## WHAT THE TASK ASKS
Return every entry below exactly as written, minus the pictures.

*** INPUT ***

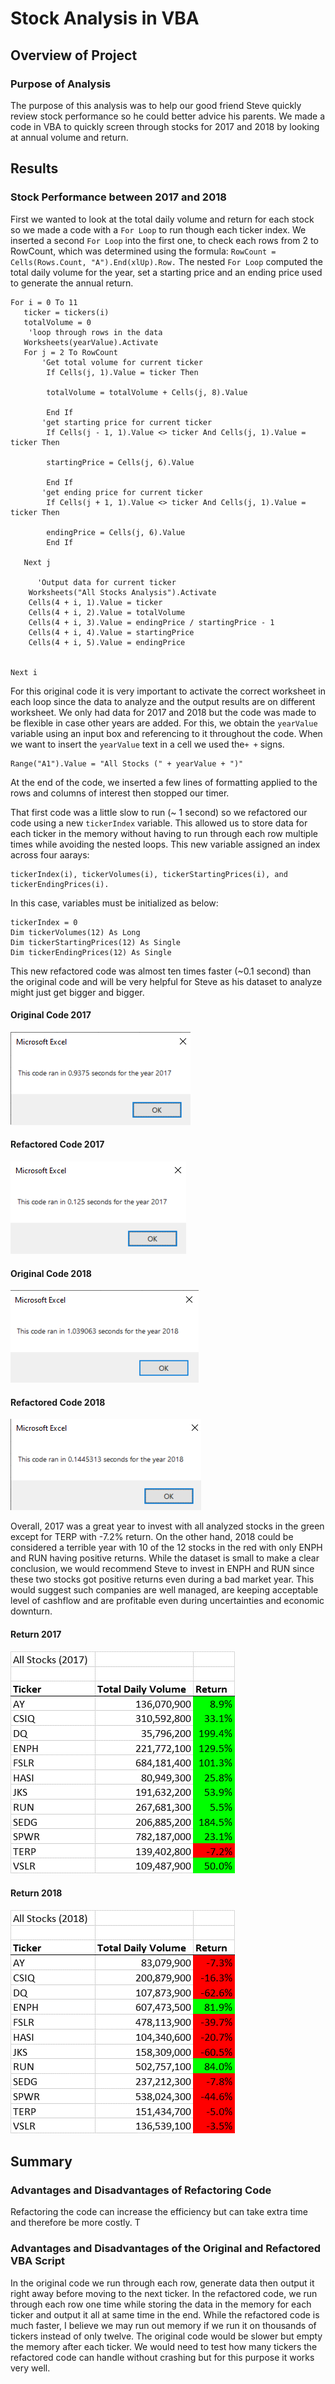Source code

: # Stock Analysis in VBA

## Overview of Project

### Purpose of Analysis
The purpose of this analysis was to help our good friend Steve quickly review stock performance so he could better advice his parents. We made a code in VBA to quickly screen through stocks for 2017 and 2018 by looking at annual volume and return.

## Results

### Stock Performance between 2017 and 2018
First we wanted to look at the total daily volume and return for each stock so we made a code with a `For Loop` to run though each ticker index. We inserted a second `For Loop` into the first one, to check each rows from 2 to RowCount, which was determined using the formula: `RowCount = Cells(Rows.Count, "A").End(xlUp).Row.` The nested `For Loop` computed the total daily volume for the year, set a starting price and an ending price used to generate the annual return.
```
For i = 0 To 11
   ticker = tickers(i)
   totalVolume = 0
    'loop through rows in the data
   Worksheets(yearValue).Activate
   For j = 2 To RowCount
       'Get total volume for current ticker
        If Cells(j, 1).Value = ticker Then

        totalVolume = totalVolume + Cells(j, 8).Value

        End If
       'get starting price for current ticker
        If Cells(j - 1, 1).Value <> ticker And Cells(j, 1).Value = ticker Then

        startingPrice = Cells(j, 6).Value

        End If
       'get ending price for current ticker
        If Cells(j + 1, 1).Value <> ticker And Cells(j, 1).Value = ticker Then

        endingPrice = Cells(j, 6).Value
        End If

   Next j
   
      'Output data for current ticker
    Worksheets("All Stocks Analysis").Activate
    Cells(4 + i, 1).Value = ticker
    Cells(4 + i, 2).Value = totalVolume
    Cells(4 + i, 3).Value = endingPrice / startingPrice - 1
    Cells(4 + i, 4).Value = startingPrice
    Cells(4 + i, 5).Value = endingPrice
    
   
Next i
```

For this original code it is very important to activate the correct worksheet in each loop since the data to analyze and the output results are on different worksheet. We only had data for 2017 and 2018 but the code was made to be flexible in case other years are added. For this, we obtain the `yearValue` variable using an input box and referencing to it throughout the code. When we want to insert the `yearValue` text in a cell we used the`+ +` signs. 
```
Range("A1").Value = "All Stocks (" + yearValue + ")"
```
At the end of the code, we inserted a few lines of formatting applied to the rows and columns of interest then stopped our timer.

That first code was a little slow to run (~ 1 second) so we refactored our code using a new `tickerIndex` variable. This allowed us to store data for each ticker in the memory without having to run through each row multiple times while avoiding the nested loops. This new variable assigned an index across four aarays: 
```
tickerIndex(i), tickerVolumes(i), tickerStartingPrices(i), and tickerEndingPrices(i).
```
In this case, variables must be initialized as below:
```
tickerIndex = 0
Dim tickerVolumes(12) As Long
Dim tickerStartingPrices(12) As Single
Dim tickerEndingPrices(12) As Single
```
This new refactored code was almost ten times faster (~0.1 second) than the original code and will be very helpful for Steve as his dataset to analyze might just get bigger and bigger. 

#### Original Code 2017
![Code1_2017](Resources/Code1_2017.png)
#### Refactored Code 2017
![VBA_Challenge_2017](Resources/VBA_Challenge_2017.png)
#### Original Code 2018
![Code1_2018](Resources/Code1_2018.png)
#### Refactored Code 2018
![VBA_Challenge_2018](Resources/VBA_Challenge_2018.png)



Overall, 2017 was a great year to invest with all analyzed stocks in the green except for TERP with -7.2% return. On the other hand, 2018 could be considered a terrible year with 10 of the 12 stocks in the red with only ENPH and RUN having positive returns. While the dataset is small to make a clear conclusion, we would recommend Steve to invest in ENPH and RUN since these two stocks got positive returns even during a bad market year. This would suggest such companies are well managed, are keeping acceptable level of cashflow and are profitable even during uncertainties and economic downturn. 

#### Return 2017
![Return_2017](Resources/Return_2017.png)
#### Return 2018
![Return_2018](Resources/Return_2018.png)

## Summary

### Advantages and Disadvantages of Refactoring Code
Refactoring the code can increase the efficiency but can take extra time and therefore be more costly. T

### Advantages and Disadvantages of the Original and Refactored VBA Script

In the original code we run through each row, generate data then output it right away before moving to the next ticker. In the refactored code, we run through each row one time while storing the data in the memory for each ticker and output it all at same time in the end. While the refactored code is much faster, I believe we may run out memory if we run it on thousands of tickers instead of only twelve. The original code would be slower but empty the memory after each ticker. We would need to test how many tickers the refactored code can handle without crashing but for this purpose it works very well.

*** End of INPUT ***

## SOLUTION TO THIS PROBLEM
Source code

: # Stock Analysis in VBA

## Overview of Project

### Purpose of Analysis
The purpose of this analysis was to help our good friend Steve quickly review stock performance so he could better advice his parents. We made a code in VBA to quickly screen through stocks for 2017 and 2018 by looking at annual volume and return.

## Results

### Stock Performance between 2017 and 2018
First we wanted to look at the total daily volume and return for each stock so we made a code with a `For Loop` to run though each ticker index. We inserted a second `For Loop` into the first one, to check each rows from 2 to RowCount, which was determined using the formula: `RowCount = Cells(Rows.Count, "A").End(xlUp).Row.` The nested `For Loop` computed the total daily volume for the year, set a starting price and an ending price used to generate the annual return.
```
For i = 0 To 11
   ticker = tickers(i)
   totalVolume = 0
    'loop through rows in the data
   Worksheets(yearValue).Activate
   For j = 2 To RowCount
       'Get total volume for current ticker
        If Cells(j, 1).Value = ticker Then

        totalVolume = totalVolume + Cells(j, 8).Value

        End If
       'get starting price for current ticker
        If Cells(j - 1, 1).Value <> ticker And Cells(j, 1).Value = ticker Then

        startingPrice = Cells(j, 6).Value

        End If
       'get ending price for current ticker
        If Cells(j + 1, 1).Value <> ticker And Cells(j, 1).Value = ticker Then

        endingPrice = Cells(j, 6).Value
        End If

   Next j
   
      'Output data for current ticker
    Worksheets("All Stocks Analysis").Activate
    Cells(4 + i, 1).Value = ticker
    Cells(4 + i, 2).Value = totalVolume
    Cells(4 + i, 3).Value = endingPrice / startingPrice - 1
    Cells(4 + i, 4).Value = startingPrice
    Cells(4 + i, 5).Value = endingPrice
    
   
Next i
```

For this original code it is very important to activate the correct worksheet in each loop since the data to analyze and the output results are on different worksheet. We only had data for 2017 and 2018 but the code was made to be flexible in case other years are added. For this, we obtain the `yearValue` variable using an input box and referencing to it throughout the code. When we want to insert the `yearValue` text in a cell we used the`+ +` signs. 
```
Range("A1").Value = "All Stocks (" + yearValue + ")"
```
At the end of the code, we inserted a few lines of formatting applied to the rows and columns of interest then stopped our timer.

That first code was a little slow to run (~ 1 second) so we refactored our code using a new `tickerIndex` variable. This allowed us to store data for each ticker in the memory without having to run through each row multiple times while avoiding the nested loops. This new variable assigned an index across four aarays: 
```
tickerIndex(i), tickerVolumes(i), tickerStartingPrices(i), and tickerEndingPrices(i).
```
In this case, variables must be initialized as below:
```
tickerIndex = 0
Dim tickerVolumes(12) As Long
Dim tickerStartingPrices(12) As Single
Dim tickerEndingPrices(12) As Single
```
This new refactored code was almost ten times faster (~0.1 second) than the original code and will be very helpful for Steve as his dataset to analyze might just get bigger and bigger. 

#### Original Code 2017
![Code1_2017](Resources/Code1_2017.png)
#### Refactored Code 2017
![VBA_Challenge_2017](Resources/VBA_Challenge_2017.png)
#### Original Code 2018
![Code1_2018](Resources/Code1_2018.png)
#### Refactored Code 2018
![VBA_Challenge_2018](Resources/VBA_Challenge_2018.png)



Overall, 2017 was a great year to invest with all analyzed stocks in the green except for TERP with -7.2% return. On the other hand, 2018 could be considered a terrible year with 10 of the 12 stocks in the red with only ENPH and RUN having positive returns. While the dataset is small to make a clear conclusion, we would recommend Steve to invest in ENPH and RUN since these two stocks got positive returns even during a bad market year. This would suggest such companies are well managed, are keeping acceptable level of cashflow and are profitable even during uncertainties and economic downturn. 

#### Return 2017
![Return_2017](Resources/Return_2017.png)
#### Return 2018
![Return_2018](Resources/Return_2018.png)

## Summary

### Advantages and Disadvantages of Refactoring Code
Refactoring the code can increase the efficiency but can take extra time and therefore be more costly. T

### Advantages and Disadvantages of the Original and Refactored VBA Script

In the original code we run through each row, generate data then output it right away before moving to the next ticker. In the refactored code, we run through each row one time while storing the data in the memory for each ticker and output it all at same time in the end. While the refactored code is much faster, I believe we may run out memory if we run it on thousands of tickers instead of only twelve. The original code would be slower but empty the memory after each ticker. We would need to test how many tickers the refactored code can handle without crashing but for this purpose it works very well.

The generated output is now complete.